A su vez Nietzsche comienza su libro sobre la historia con una cita de Goethe que dice así: “Por lo demás, me es odioso todo aquello que únicamente me instruye, pero sin acrecentar o vivificar de inmediato mi actividad”. El filósofo sostiene que la historia en particular y el conocimiento en general no puede ser un artículo de lujo, sino que tiene que servir a la vida y que el historicismo (o positivismo histórico) al plantear una separación de la dimensión subjetiva de los interrogantes, deprime la acción y la vida. En sus palabras: “Existe un grado de insomnio, de rumia, de sentido histórico, en el que lo vivo se resiente y, finalmente, sucumbe, ya se trate de un individuo, de un pueblo, o de una cultura”. Se debe aclarar que en el segundo prefacio su obra Humano demasiado humano va a criticar esta tesis y que, a su vez, no se trata de negar la historia sino de algo distinto, de la construcción de una filosofía de la memoria que advierte que es posible vivir sin recordar, pero imposible hacerlo sin olvidar. En efecto, un trauma psíquico es un recuerdo inevitable. Ahora bien, para saber cuál es el límite, es decir cuanto del pasado debe olvidarse habría que saber con exactitud cuanta es la “fuerza plástica” de un individuo, de un pueblo o de una cultura. Fuerza para crecer, transformar y asimilar, para cicatrizar heridas, para reparar perdidas, para rehacer las formas destruidas. La serenidad, la buena conciencia, la actitud gozosa, la confianza en el porvenir dependen, nos dice, de saber cuándo es necesario recordar y cuando, por el contrario, es fundamental olvidar. Su tesis es: “Lo histórico y lo ahistórico son igualmente necesarios para la salud de los individuos, de los pueblos y de las culturas”.
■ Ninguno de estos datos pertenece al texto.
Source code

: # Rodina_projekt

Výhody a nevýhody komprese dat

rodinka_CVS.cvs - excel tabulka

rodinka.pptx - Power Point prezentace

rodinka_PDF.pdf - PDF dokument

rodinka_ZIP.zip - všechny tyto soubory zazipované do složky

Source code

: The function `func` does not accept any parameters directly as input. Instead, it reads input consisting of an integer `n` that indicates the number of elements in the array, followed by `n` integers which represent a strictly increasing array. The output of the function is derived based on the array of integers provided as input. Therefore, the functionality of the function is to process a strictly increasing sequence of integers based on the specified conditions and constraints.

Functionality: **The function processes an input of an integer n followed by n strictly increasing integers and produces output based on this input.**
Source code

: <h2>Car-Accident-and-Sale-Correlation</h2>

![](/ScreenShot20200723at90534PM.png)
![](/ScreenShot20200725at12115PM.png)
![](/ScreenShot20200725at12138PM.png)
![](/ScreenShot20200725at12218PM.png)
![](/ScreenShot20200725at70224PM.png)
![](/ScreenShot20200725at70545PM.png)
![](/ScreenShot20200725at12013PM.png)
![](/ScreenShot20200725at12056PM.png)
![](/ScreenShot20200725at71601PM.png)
Lo que resulta claro es que las experiencias que no se pueden olvidar son las que hay que reelaborar porque de lo contrario, al volver como fantasmas amenazantes, no nos permiten vivir en el presente. En efecto, alguien como Freud preocupado tanto por la historia estructural de la conformación de la personalidad como por los traumas singulares de los individuos, puso ahí el foco de su interés por que vio en tal regreso a la propia historia la posibilidad de vivir un presente pleno.
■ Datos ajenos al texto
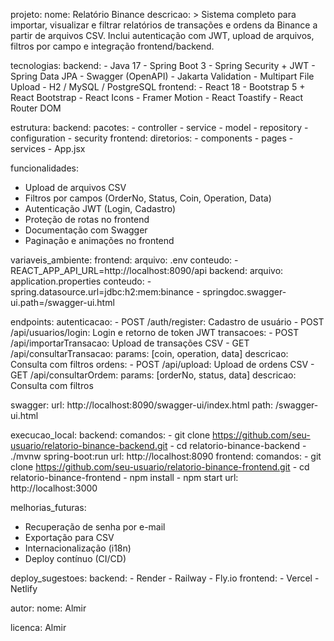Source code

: projeto:
  nome: Relatório Binance
  descricao: >
    Sistema completo para importar, visualizar e filtrar relatórios de transações e ordens da Binance a partir de arquivos CSV.
    Inclui autenticação com JWT, upload de arquivos, filtros por campo e integração frontend/backend.

tecnologias:
  backend:
    - Java 17
    - Spring Boot 3
    - Spring Security + JWT
    - Spring Data JPA
    - Swagger (OpenAPI)
    - Jakarta Validation
    - Multipart File Upload
    - H2 / MySQL / PostgreSQL
  frontend:
    - React 18
    - Bootstrap 5 + React Bootstrap
    - React Icons
    - Framer Motion
    - React Toastify
    - React Router DOM

estrutura:
  backend:
    pacotes:
      - controller
      - service
      - model
      - repository
      - configuration
      - security
  frontend:
    diretorios:
      - components
      - pages
      - services
      - App.jsx

funcionalidades:
  - Upload de arquivos CSV
  - Filtros por campos (OrderNo, Status, Coin, Operation, Data)
  - Autenticação JWT (Login, Cadastro)
  - Proteção de rotas no frontend
  - Documentação com Swagger
  - Paginação e animações no frontend

variaveis_ambiente:
  frontend:
    arquivo: .env
    conteudo:
      - REACT_APP_API_URL=http://localhost:8090/api
  backend:
    arquivo: application.properties
    conteudo:
      - spring.datasource.url=jdbc:h2:mem:binance
      - springdoc.swagger-ui.path=/swagger-ui.html

endpoints:
  autenticacao:
    - POST /auth/register: Cadastro de usuário
    - POST /api/usuarios/login: Login e retorno de token JWT
  transacoes:
    - POST /api/importarTransacao: Upload de transações CSV
    - GET /api/consultarTransacao:
        params: [coin, operation, data]
        descricao: Consulta com filtros
  ordens:
    - POST /api/upload: Upload de ordens CSV
    - GET /api/consultarOrdem:
        params: [orderNo, status, data]
        descricao: Consulta com filtros

swagger:
  url: http://localhost:8090/swagger-ui/index.html
  path: /swagger-ui.html

execucao_local:
  backend:
    comandos:
      - git clone https://github.com/seu-usuario/relatorio-binance-backend.git
      - cd relatorio-binance-backend
      - ./mvnw spring-boot:run
    url: http://localhost:8090
  frontend:
    comandos:
      - git clone https://github.com/seu-usuario/relatorio-binance-frontend.git
      - cd relatorio-binance-frontend
      - npm install
      - npm start
    url: http://localhost:3000

melhorias_futuras:
  - Recuperação de senha por e-mail
  - Exportação para CSV
  - Internacionalização (i18n)
  - Deploy contínuo (CI/CD)

deploy_sugestoes:
  backend:
    - Render
    - Railway
    - Fly.io
  frontend:
    - Vercel
    - Netlify

autor:
  nome: Almir

licenca: Almir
Volviendo a la dimensión de un pueblo es pertinente preguntarnos ¿Qué posibilidades de vivir el presente tiene la sociedad argentina cuando en su historia habitan horrorosos crímenes de lesa humanidad? La herida quedará por siempre abierta como debe ser, porque hay males que son insuperables, sin embargo, hay que tramitarlos de alguna manera. Lo que sí es seguro es que la “provocación” en el marco de una supuesta “batalla cultural” solo traumatiza el trauma. Reconstruirnos no es tarea de cínicos.